Items from a data source
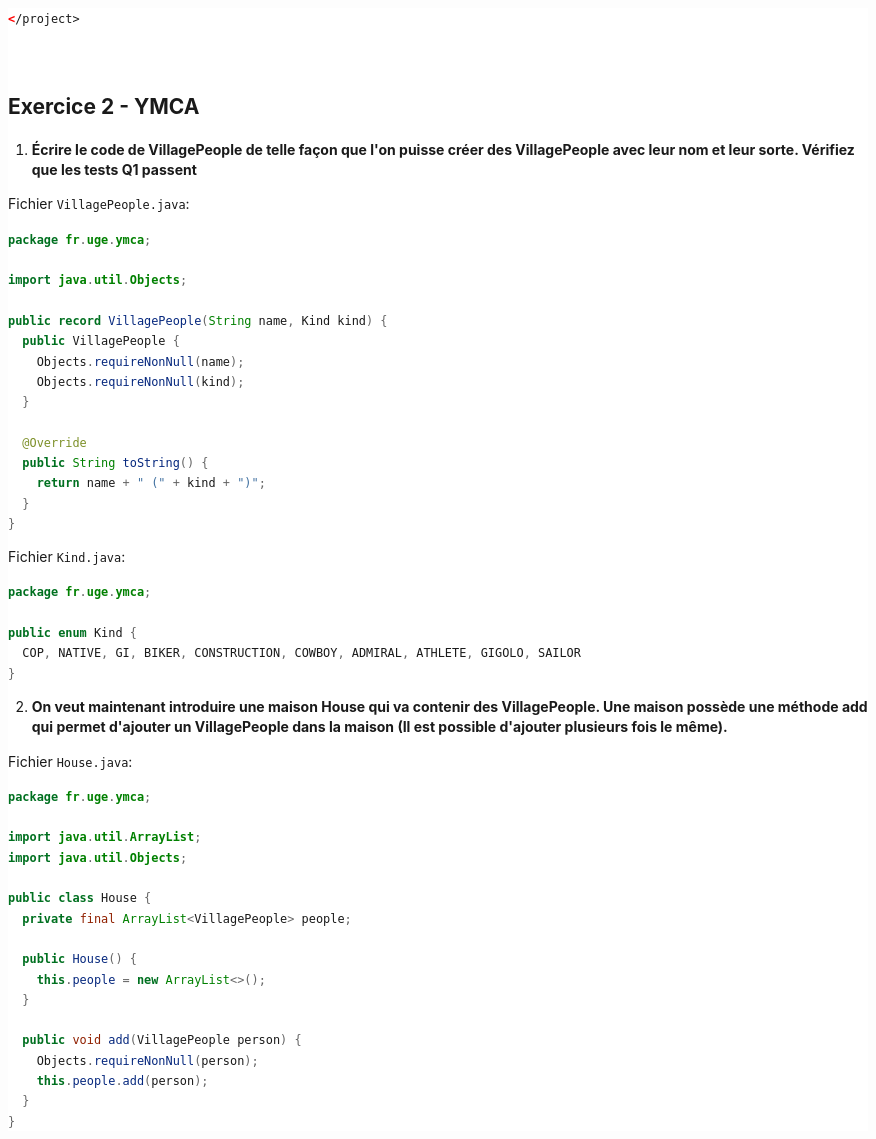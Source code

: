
 ```xml
</project>
```

<br>

## Exercice 2 - YMCA

1. **Écrire le code de VillagePeople de telle façon que l'on puisse créer des VillagePeople avec leur nom et leur sorte. 
    Vérifiez que les tests Q1 passent**

Fichier `VillagePeople.java`:
```java
package fr.uge.ymca;

import java.util.Objects;

public record VillagePeople(String name, Kind kind) {
  public VillagePeople {
    Objects.requireNonNull(name);
    Objects.requireNonNull(kind);
  }

  @Override
  public String toString() {
    return name + " (" + kind + ")";
  }
}
```

Fichier `Kind.java`:
```java
package fr.uge.ymca;

public enum Kind {
  COP, NATIVE, GI, BIKER, CONSTRUCTION, COWBOY, ADMIRAL, ATHLETE, GIGOLO, SAILOR
}
```

2. **On veut maintenant introduire une maison House qui va contenir des VillagePeople. Une maison possède une méthode add qui permet d'ajouter un VillagePeople dans la maison (Il est possible d'ajouter plusieurs fois le même).**

Fichier `House.java`:
```java
package fr.uge.ymca;

import java.util.ArrayList;
import java.util.Objects;

public class House {
  private final ArrayList<VillagePeople> people;

  public House() {
    this.people = new ArrayList<>();
  }

  public void add(VillagePeople person) {
    Objects.requireNonNull(person);
    this.people.add(person);
  }
}
```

(WHAT TO PRODUCE): Return every entry unchanged and skip the pictures.

(SOLUTION FOR THIS EXERCISE):
Source code

:
 ```xml
</project>
```

<br>

## Exercice 2 - YMCA

1. **Écrire le code de VillagePeople de telle façon que l'on puisse créer des VillagePeople avec leur nom et leur sorte. 
    Vérifiez que les tests Q1 passent**

Fichier `VillagePeople.java`:
```java
package fr.uge.ymca;

import java.util.Objects;

public record VillagePeople(String name, Kind kind) {
  public VillagePeople {
    Objects.requireNonNull(name);
    Objects.requireNonNull(kind);
  }

  @Override
  public String toString() {
    return name + " (" + kind + ")";
  }
}
```

Fichier `Kind.java`:
```java
package fr.uge.ymca;

public enum Kind {
  COP, NATIVE, GI, BIKER, CONSTRUCTION, COWBOY, ADMIRAL, ATHLETE, GIGOLO, SAILOR
}
```

2. **On veut maintenant introduire une maison House qui va contenir des VillagePeople. Une maison possède une méthode add qui permet d'ajouter un VillagePeople dans la maison (Il est possible d'ajouter plusieurs fois le même).**

Fichier `House.java`:
```java
package fr.uge.ymca;

import java.util.ArrayList;
import java.util.Objects;

public class House {
  private final ArrayList<VillagePeople> people;

  public House() {
    this.people = new ArrayList<>();
  }

  public void add(VillagePeople person) {
    Objects.requireNonNull(person);
    this.people.add(person);
  }
}
```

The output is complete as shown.